About the Held Mother…
When I think about some of my heaviest moments in early postpartum, I picture myself in a dark room during witching hour, bouncing on a yoga ball for hours on end because it was the only way to keep my son calm, silently sobbing, absolutely desperate for someone to come in and hold me.
The first three months of motherhood were by far the hardest of my life. I felt raw, completely opened up emotionally, confused, lost, and painfully alone. Here I was, expected to care for this newborn I’d waited my entire life for, but I had never felt more like a newborn myself. I desperately needed someone to come in, to take my baby, to care for me.

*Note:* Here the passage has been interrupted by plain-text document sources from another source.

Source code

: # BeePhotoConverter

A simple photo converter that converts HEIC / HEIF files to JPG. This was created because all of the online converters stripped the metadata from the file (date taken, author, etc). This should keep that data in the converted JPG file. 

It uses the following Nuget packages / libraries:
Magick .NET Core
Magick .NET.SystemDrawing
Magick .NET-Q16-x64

I desperately needed to be held.
I know for a fact that every other mother has felt this exact same way at some point in their mothering journey. We have a baby and suddenly we are expected to “enjoy every moment”, to instantly bond with our baby, to forget our birth experience, to give up all of our hobbies, to have the answer to every mothering question because we should just know how to mother without any previous experience, to silently navigate the road of matrescence, all while holding two lives together at the same time.
This isn’t right, and it isn’t possible. We all need help, elder wisdom, solitude, space to process, passions, knowledge. We mothers all need to be held sometimes. I’m here to do that for you, to remind you that you were never meant to do this by yourself; to hold you the way you deserve to be held.